Work to complete:
Lines containing "Announcements" should be pulled from the material below.
-- Data for this exercise follows --
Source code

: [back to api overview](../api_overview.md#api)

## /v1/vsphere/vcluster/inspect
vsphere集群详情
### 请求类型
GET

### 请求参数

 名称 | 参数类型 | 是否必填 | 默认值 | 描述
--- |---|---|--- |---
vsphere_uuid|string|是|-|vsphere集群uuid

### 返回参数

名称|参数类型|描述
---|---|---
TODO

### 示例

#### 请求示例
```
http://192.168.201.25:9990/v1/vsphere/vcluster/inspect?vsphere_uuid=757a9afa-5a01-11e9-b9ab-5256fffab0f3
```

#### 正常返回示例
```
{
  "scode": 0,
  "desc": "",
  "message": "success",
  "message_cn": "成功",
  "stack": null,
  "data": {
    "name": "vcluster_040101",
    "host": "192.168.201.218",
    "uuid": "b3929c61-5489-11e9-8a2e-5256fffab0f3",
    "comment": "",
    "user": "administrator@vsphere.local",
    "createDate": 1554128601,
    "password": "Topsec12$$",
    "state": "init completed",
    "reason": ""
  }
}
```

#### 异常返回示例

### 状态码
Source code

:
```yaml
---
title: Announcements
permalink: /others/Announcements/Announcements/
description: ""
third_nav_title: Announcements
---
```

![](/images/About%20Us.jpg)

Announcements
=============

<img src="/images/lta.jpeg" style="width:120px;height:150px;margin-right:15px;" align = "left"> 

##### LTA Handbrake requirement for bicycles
-- Data for this exercise concluded --
The answer:
title: Announcements
permalink: /others/Announcements/Announcements/
third_nav_title: Announcements
Announcements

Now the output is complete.